As I perambulate about the community, I often am asked what I do, as in, who are you? My kids are not certain, since I do not seem to have a normal job with normal hours like other fathers. Yeah, I go to meetings and talk on the cell and text and email. I’m on boards. I write enough to sometimes say I’m a writer. I travel a lot and I’m a waterman. And my extended and rambunctious family supports each other in our involvement in myriad community activities. I publish my own economic blog, which started out as words on paper that was mailed.   And so on.

But what I really am is an economic determinist, like Karl Marx, the inventor of Communism, whose real contribution to economic philosophy is not Communism (which is a failure), but rather the idea that the economic structure of a society precedes its social structure.

In this, he was profound.

Prior to that, the economics department of any university resided within the philosophy department, as though economics was simply another philosophical whimsy and not worthy of its own separate and equal study.

Still reading? Good, because now comes the part where I tell you if you are an economic determinist you must also be a cynic. Its premise is to recognize that almost all social and societal behavior is predicated upon personal gain. There are no exceptions. It is Darwinian. It is predictable.
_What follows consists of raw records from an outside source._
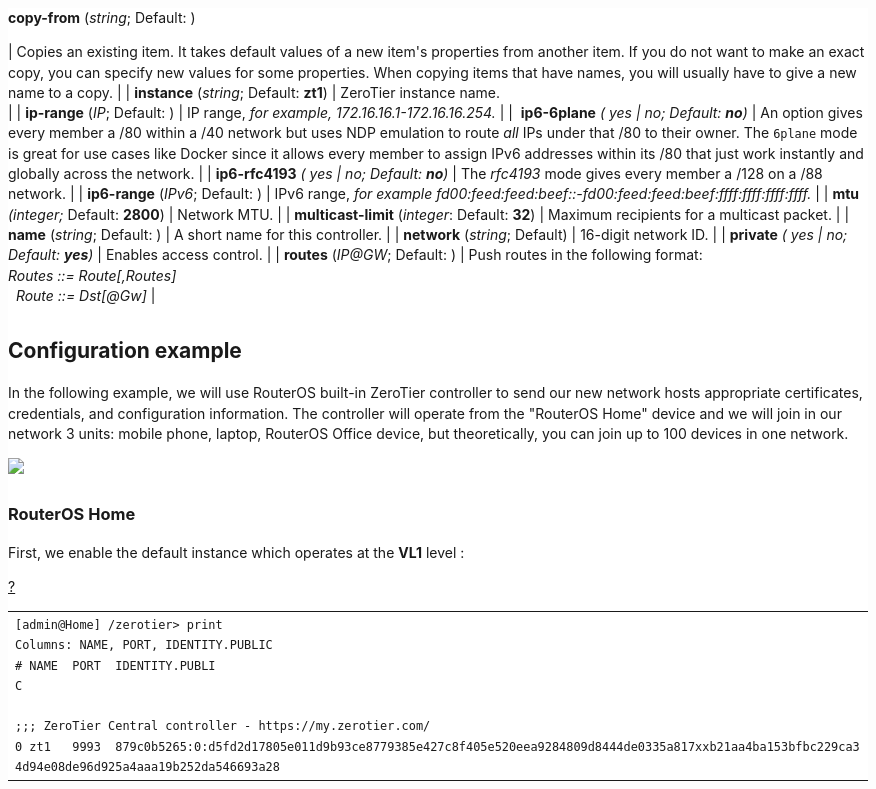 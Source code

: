 **copy-from** (_string_; Default: )



 | Copies an existing item. It takes default values of a new item's properties from another item. If you do not want to make an exact copy, you can specify new values for some properties. When copying items that have names, you will usually have to give a new name to a copy. |
| **instance** (_string_; Default: **zt1**) | ZeroTier instance name.  
 |
| **ip-range** (_IP_; Default: ) | IP range, _for example, 172.16.16.1-172.16.16.254._ |
|  **ip6-6plane** _( yes | no; Default: **no**)_ | An option gives every member a /80 within a /40 network but uses NDP emulation to route _all_ IPs under that /80 to their owner. The `6plane` mode is great for use cases like Docker since it allows every member to assign IPv6 addresses within its /80 that just work instantly and globally across the network. |
| **ip6-rfc4193** _( yes | no; Default: **no**)_ | The _rfc4193_ mode gives every member a /128 on a /88 network. |
| **ip6-range** (_IPv6_; Default: ) | IPv6 range, _for example fd00:feed:feed:beef::-fd00:feed:feed:beef:ffff:ffff:ffff:ffff._ |
| **mtu** _(integer;_ Default: **2800**) | Network MTU. |
| **multicast-limit** (_integer_: Default: **32**) | Maximum recipients for a multicast packet. |
| **name** (_string_; Default: ) | A short name for this controller. |
| **network** (_string_; Default) | 16-digit network ID. |
| **private** _( yes | no; Default: **yes**)_ | Enables access control. |
| **routes** (_IP@GW_; Default: ) | Push routes in the following format:  
_Routes ::= Route\[,Routes\]_  
  _Route ::= Dst\[@Gw\]_ |

## Configuration example

In the following example, we will use RouterOS built-in ZeroTier controller to send our new network hosts appropriate certificates, credentials, and configuration information. The controller will operate from the "RouterOS Home" device and we will join in our network 3 units: mobile phone, laptop, RouterOS Office device, but theoretically, you can join up to 100 devices in one network.

![](https://help.mikrotik.com/docs/download/attachments/83755083/ZeroTier_ilustracija_2.png?version=1&modificationDate=1649918837632&api=v2)

### RouterOS Home

First, we enable the default instance which operates at the **VL1** level :

[?](https://help.mikrotik.com/docs/display/ROS/ZeroTier#)

<table border="0" cellpadding="0" cellspacing="0"><tbody><tr><td class="code"><div class="container" title="Hint: double-click to select code"><div class="line number1 index0 alt2" data-bidi-marker="true"><code class="ros plain">[admin@Home] </code><code class="ros constants">/zerotier&gt; </code><code class="ros plain">print</code></div><div class="line number2 index1 alt1" data-bidi-marker="true"><code class="ros plain">Columns</code><code class="ros constants">: NAME, PORT, IDENTITY.PUBLIC</code></div><div class="line number3 index2 alt2" data-bidi-marker="true"><code class="ros comments"># NAME&nbsp; PORT&nbsp; IDENTITY.PUBLIC&nbsp;&nbsp;&nbsp;&nbsp;&nbsp;&nbsp;&nbsp;&nbsp;&nbsp;&nbsp;&nbsp;&nbsp;&nbsp;&nbsp;&nbsp;&nbsp;&nbsp;&nbsp;&nbsp;&nbsp;&nbsp;&nbsp;&nbsp;&nbsp;&nbsp;&nbsp;&nbsp;&nbsp;&nbsp;&nbsp;&nbsp;&nbsp;&nbsp;&nbsp;&nbsp;&nbsp;&nbsp;&nbsp;&nbsp;&nbsp;&nbsp;&nbsp;&nbsp;&nbsp;&nbsp;&nbsp;&nbsp;&nbsp;&nbsp;&nbsp;&nbsp;&nbsp;&nbsp;&nbsp;&nbsp;&nbsp;&nbsp;&nbsp;&nbsp;&nbsp;&nbsp;&nbsp;&nbsp;&nbsp;&nbsp;&nbsp;&nbsp;&nbsp;&nbsp;&nbsp;&nbsp;&nbsp;&nbsp;&nbsp;&nbsp;&nbsp;&nbsp;&nbsp;&nbsp;&nbsp;&nbsp;&nbsp;&nbsp;&nbsp;&nbsp;&nbsp;&nbsp;&nbsp;&nbsp;&nbsp;&nbsp;&nbsp;&nbsp;&nbsp;&nbsp;&nbsp;&nbsp;&nbsp;&nbsp;&nbsp;&nbsp;&nbsp;&nbsp;&nbsp;&nbsp;&nbsp;&nbsp;&nbsp;&nbsp;&nbsp;&nbsp;&nbsp;&nbsp;&nbsp;&nbsp;&nbsp;&nbsp;&nbsp;&nbsp;&nbsp;&nbsp;&nbsp;&nbsp;&nbsp;&nbsp;</code></div><div class="line number4 index3 alt1" data-bidi-marker="true"><code class="ros plain">;;; ZeroTier Central controller - https</code><code class="ros constants">://my.zerotier.com/</code></div><div class="line number5 index4 alt2" data-bidi-marker="true"><code class="ros plain">0 zt1&nbsp;&nbsp; 9993 &nbsp;879c0b5265</code><code class="ros constants">:0:d5fd2d17805e011d9b93ce8779385e427c8f405e520eea9284809d8444de0335a817xxb21aa4ba153bfbc229ca34d94e08de96d925a4aaa19b252da546693a28</code></div></div></td></tr></tbody></table>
That is where religion comes in, and government, and police departments and armies, and…oh my, cultural values. They place governors on expected selfish behavior.  They trump it.

There is only one exception: the personal excesses of those who do the governing. Those privileged few exempt themselves.

Which brings me to our big banks.  There are a half dozen deemed Too Big To Fail.   You know the names.  Back in the day, I worked for one, Citibank, in its world headquarters in NYC.   It was on Park Avenue.  I lived two subway stops away.   We thought we were the best and we were arrogant.

Our chairman, Walter Wriston, was a legend. Repeated presidential administrations offered him positions like Secretary of Treasurer, and his repeated reply was, why would he give up real power for something transitory in government?

He knew he was the wave of the future.  Citibank was changing what a bank was.  But it threatened other big banks.   Either change too or become extinct.

Flash forward to the near de-regulation of the banking industry by 2004. It occurred through both Democratic and Republican administrations.   Both were bought.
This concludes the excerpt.